**Brief**
Output all records verbatim.

**Data**
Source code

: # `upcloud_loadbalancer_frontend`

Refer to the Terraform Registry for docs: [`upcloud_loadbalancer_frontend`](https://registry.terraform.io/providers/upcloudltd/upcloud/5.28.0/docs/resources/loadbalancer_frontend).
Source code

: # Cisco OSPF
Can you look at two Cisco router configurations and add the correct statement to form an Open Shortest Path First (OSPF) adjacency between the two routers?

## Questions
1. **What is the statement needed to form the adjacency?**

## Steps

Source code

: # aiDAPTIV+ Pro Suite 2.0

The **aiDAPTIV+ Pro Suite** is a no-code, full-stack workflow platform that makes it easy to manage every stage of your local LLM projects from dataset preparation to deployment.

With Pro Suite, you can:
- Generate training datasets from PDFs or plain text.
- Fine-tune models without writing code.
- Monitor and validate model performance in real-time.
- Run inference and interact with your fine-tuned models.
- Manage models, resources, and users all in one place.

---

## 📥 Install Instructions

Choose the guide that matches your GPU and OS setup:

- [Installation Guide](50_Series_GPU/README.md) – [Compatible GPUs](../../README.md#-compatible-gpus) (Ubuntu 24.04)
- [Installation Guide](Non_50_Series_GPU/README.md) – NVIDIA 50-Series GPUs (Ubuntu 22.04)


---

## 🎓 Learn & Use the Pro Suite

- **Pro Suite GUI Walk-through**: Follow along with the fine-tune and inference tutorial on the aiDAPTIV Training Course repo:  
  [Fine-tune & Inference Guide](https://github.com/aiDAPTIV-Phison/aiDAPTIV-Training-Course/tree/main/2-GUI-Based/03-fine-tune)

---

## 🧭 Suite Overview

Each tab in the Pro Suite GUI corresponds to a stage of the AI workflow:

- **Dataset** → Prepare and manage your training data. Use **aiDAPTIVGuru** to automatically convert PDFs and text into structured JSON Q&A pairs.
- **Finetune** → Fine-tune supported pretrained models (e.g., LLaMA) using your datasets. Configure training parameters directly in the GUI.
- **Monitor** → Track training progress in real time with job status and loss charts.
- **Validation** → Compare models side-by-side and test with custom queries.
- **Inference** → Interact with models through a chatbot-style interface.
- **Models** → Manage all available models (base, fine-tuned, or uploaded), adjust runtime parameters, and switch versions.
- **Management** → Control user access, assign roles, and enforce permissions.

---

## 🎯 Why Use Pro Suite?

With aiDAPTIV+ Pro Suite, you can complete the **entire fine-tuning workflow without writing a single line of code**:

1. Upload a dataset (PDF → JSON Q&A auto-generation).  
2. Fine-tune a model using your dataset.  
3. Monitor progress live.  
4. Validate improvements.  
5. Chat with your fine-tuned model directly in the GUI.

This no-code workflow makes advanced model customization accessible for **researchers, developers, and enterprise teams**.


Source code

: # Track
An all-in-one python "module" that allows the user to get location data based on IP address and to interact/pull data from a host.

**Response**
Source code

: # `upcloud_loadbalancer_frontend`

Refer to the Terraform Registry for docs: [`upcloud_loadbalancer_frontend`](https://registry.terraform.io/providers/upcloudltd/upcloud/5.28.0/docs/resources/loadbalancer_frontend).
Source code

: # Cisco OSPF
Can you look at two Cisco router configurations and add the correct statement to form an Open Shortest Path First (OSPF) adjacency between the two routers?

## Questions
1. **What is the statement needed to form the adjacency?**

## Steps

Source code

: # aiDAPTIV+ Pro Suite 2.0

The **aiDAPTIV+ Pro Suite** is a no-code, full-stack workflow platform that makes it easy to manage every stage of your local LLM projects from dataset preparation to deployment.

With Pro Suite, you can:
- Generate training datasets from PDFs or plain text.
- Fine-tune models without writing code.
- Monitor and validate model performance in real-time.
- Run inference and interact with your fine-tuned models.
- Manage models, resources, and users all in one place.

---

## 📥 Install Instructions

Choose the guide that matches your GPU and OS setup:

- [Installation Guide](50_Series_GPU/README.md) – [Compatible GPUs](../../README.md#-compatible-gpus) (Ubuntu 24.04)
- [Installation Guide](Non_50_Series_GPU/README.md) – NVIDIA 50-Series GPUs (Ubuntu 22.04)


---

## 🎓 Learn & Use the Pro Suite

- **Pro Suite GUI Walk-through**: Follow along with the fine-tune and inference tutorial on the aiDAPTIV Training Course repo:  
  [Fine-tune & Inference Guide](https://github.com/aiDAPTIV-Phison/aiDAPTIV-Training-Course/tree/main/2-GUI-Based/03-fine-tune)

---

## 🧭 Suite Overview

Each tab in the Pro Suite GUI corresponds to a stage of the AI workflow:

- **Dataset** → Prepare and manage your training data. Use **aiDAPTIVGuru** to automatically convert PDFs and text into structured JSON Q&A pairs.
- **Finetune** → Fine-tune supported pretrained models (e.g., LLaMA) using your datasets. Configure training parameters directly in the GUI.
- **Monitor** → Track training progress in real time with job status and loss charts.
- **Validation** → Compare models side-by-side and test with custom queries.
- **Inference** → Interact with models through a chatbot-style interface.
- **Models** → Manage all available models (base, fine-tuned, or uploaded), adjust runtime parameters, and switch versions.
- **Management** → Control user access, assign roles, and enforce permissions.

---

## 🎯 Why Use Pro Suite?

With aiDAPTIV+ Pro Suite, you can complete the **entire fine-tuning workflow without writing a single line of code**:

1. Upload a dataset (PDF → JSON Q&A auto-generation).  
2. Fine-tune a model using your dataset.  
3. Monitor progress live.  
4. Validate improvements.  
5. Chat with your fine-tuned model directly in the GUI.

This no-code workflow makes advanced model customization accessible for **researchers, developers, and enterprise teams**.


Source code

: # Track
An all-in-one python "module" that allows the user to get location data based on IP address and to interact/pull data from a host.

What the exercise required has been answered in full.